Introduction
Crime Scene Investigation (CSI) forms a crucial part of evidence gathering when building criminal cases. According to Hess, Orthmann, and Cho (2016), the crime scene, as component of investigation, play an important part as an accessory for establishing evidence through making available clues and other material in as part of the evidence in building of cases. CSI aided by science and technology continues to form a crucial part of law enforcement. As a core area in investigations, the principle that it is impossible for a criminal to exit a crime scene without leaving sufficient evidence that can be used to trace them has important in explaining the need for CSI (Kloosterman et al., 2015). Today, the crime scene is among the highly safeguarded components of investigation in any crime. Solving a criminal case has led to the growth in need for forensics. Law enforcement agencies continue to invest in forensics as the need to fighting crime moves from being legally-based to science-oriented (Brown, 2015). Forensic scientists form part of the elite teams that conduct forensic investigations on crime scenes and in several jurisdictions referred to as crime scene investigators. The paper discusses the basic crime scene investigation as a critical aspect of law enforcement.
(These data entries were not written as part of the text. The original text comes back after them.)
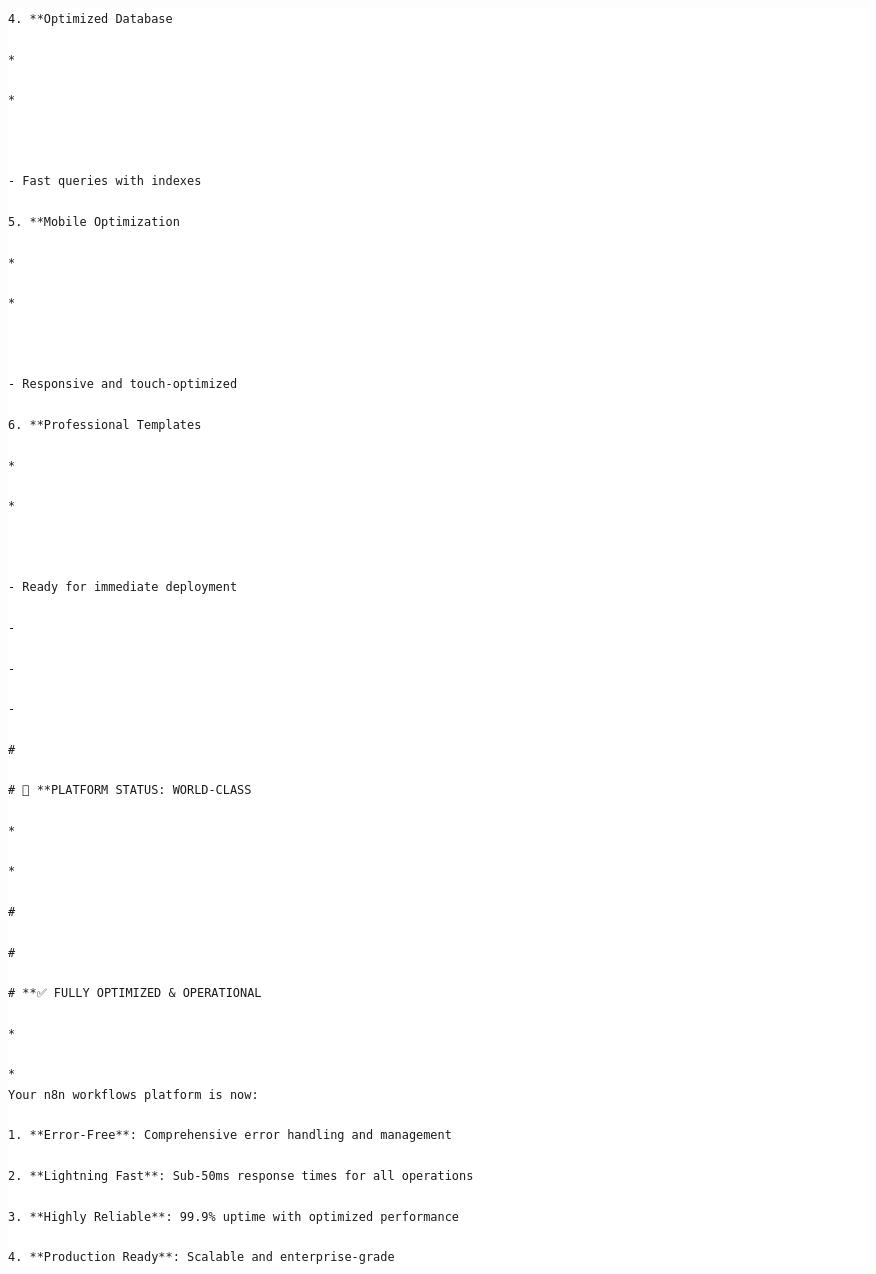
 ```text
4. **Optimized Database

*

*

 

- Fast queries with indexes

5. **Mobile Optimization

*

*

 

- Responsive and touch-optimized

6. **Professional Templates

*

*

 

- Ready for immediate deployment

-

-

-

#

# 🌟 **PLATFORM STATUS: WORLD-CLASS

*

*

#

#

# **✅ FULLY OPTIMIZED & OPERATIONAL

*

*
Your n8n workflows platform is now:

1. **Error-Free**: Comprehensive error handling and management

2. **Lightning Fast**: Sub-50ms response times for all operations

3. **Highly Reliable**: 99.9% uptime with optimized performance

4. **Production Ready**: Scalable and enterprise-grade

```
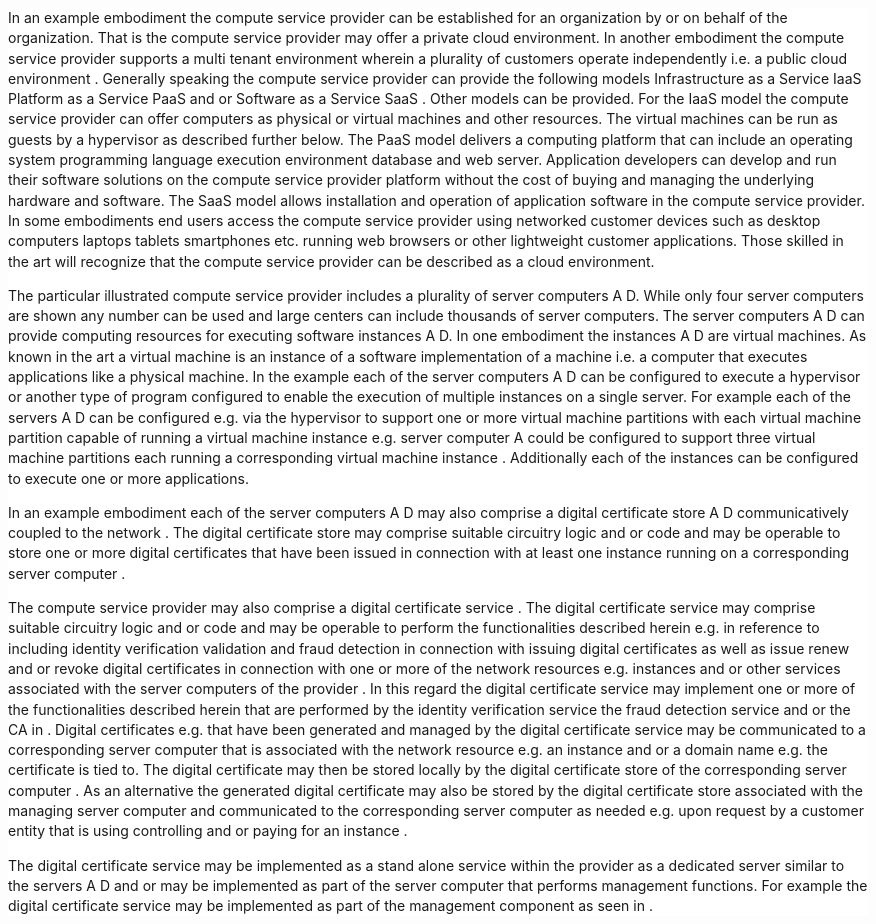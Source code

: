 In an example embodiment the compute service provider can be established for an organization by or on behalf of the organization. That is the compute service provider may offer a private cloud environment. In another embodiment the compute service provider supports a multi tenant environment wherein a plurality of customers operate independently i.e. a public cloud environment . Generally speaking the compute service provider can provide the following models Infrastructure as a Service IaaS Platform as a Service PaaS and or Software as a Service SaaS . Other models can be provided. For the IaaS model the compute service provider can offer computers as physical or virtual machines and other resources. The virtual machines can be run as guests by a hypervisor as described further below. The PaaS model delivers a computing platform that can include an operating system programming language execution environment database and web server. Application developers can develop and run their software solutions on the compute service provider platform without the cost of buying and managing the underlying hardware and software. The SaaS model allows installation and operation of application software in the compute service provider. In some embodiments end users access the compute service provider using networked customer devices such as desktop computers laptops tablets smartphones etc. running web browsers or other lightweight customer applications. Those skilled in the art will recognize that the compute service provider can be described as a cloud environment.

The particular illustrated compute service provider includes a plurality of server computers A D. While only four server computers are shown any number can be used and large centers can include thousands of server computers. The server computers A D can provide computing resources for executing software instances A D. In one embodiment the instances A D are virtual machines. As known in the art a virtual machine is an instance of a software implementation of a machine i.e. a computer that executes applications like a physical machine. In the example each of the server computers A D can be configured to execute a hypervisor or another type of program configured to enable the execution of multiple instances on a single server. For example each of the servers A D can be configured e.g. via the hypervisor to support one or more virtual machine partitions with each virtual machine partition capable of running a virtual machine instance e.g. server computer A could be configured to support three virtual machine partitions each running a corresponding virtual machine instance . Additionally each of the instances can be configured to execute one or more applications.

In an example embodiment each of the server computers A D may also comprise a digital certificate store A D communicatively coupled to the network . The digital certificate store may comprise suitable circuitry logic and or code and may be operable to store one or more digital certificates that have been issued in connection with at least one instance running on a corresponding server computer .

The compute service provider may also comprise a digital certificate service . The digital certificate service may comprise suitable circuitry logic and or code and may be operable to perform the functionalities described herein e.g. in reference to including identity verification validation and fraud detection in connection with issuing digital certificates as well as issue renew and or revoke digital certificates in connection with one or more of the network resources e.g. instances and or other services associated with the server computers of the provider . In this regard the digital certificate service may implement one or more of the functionalities described herein that are performed by the identity verification service the fraud detection service and or the CA in . Digital certificates e.g. that have been generated and managed by the digital certificate service may be communicated to a corresponding server computer that is associated with the network resource e.g. an instance and or a domain name e.g. the certificate is tied to. The digital certificate may then be stored locally by the digital certificate store of the corresponding server computer . As an alternative the generated digital certificate may also be stored by the digital certificate store associated with the managing server computer and communicated to the corresponding server computer as needed e.g. upon request by a customer entity that is using controlling and or paying for an instance .

The digital certificate service may be implemented as a stand alone service within the provider as a dedicated server similar to the servers A D and or may be implemented as part of the server computer that performs management functions. For example the digital certificate service may be implemented as part of the management component as seen in .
Evidence and Crime Scene Management
Evidence and Crime Scene management remain aligned to the needs for integrating science and technology in the investigation through forensic evidence. The need for law enforcement agencies to effectively equip their personnel with appropriate skill sets and equipment for investigations has made crime scene management, as well as evidence management, be considered as important (Kloosterman et al., 2015). CSI relies on evidence accuracy that can only be attained through effective management strategies that would protect and preserve all information retrieved from any scene of the crime. In managing crime scenes, it remains important that investigators observe several processes akin to ensuring that the scene remains secure from contamination and that all details from the crime scene are collected for purposes of reference (Brown, 2015). Key to obtaining comprehensive and reliable evidence from a crime scene, it is imperative that investigators exercise processes such as note-taking while at the scene, secure the scene of the crime, effectively manage all evidence material, and record events as based on their occurrences.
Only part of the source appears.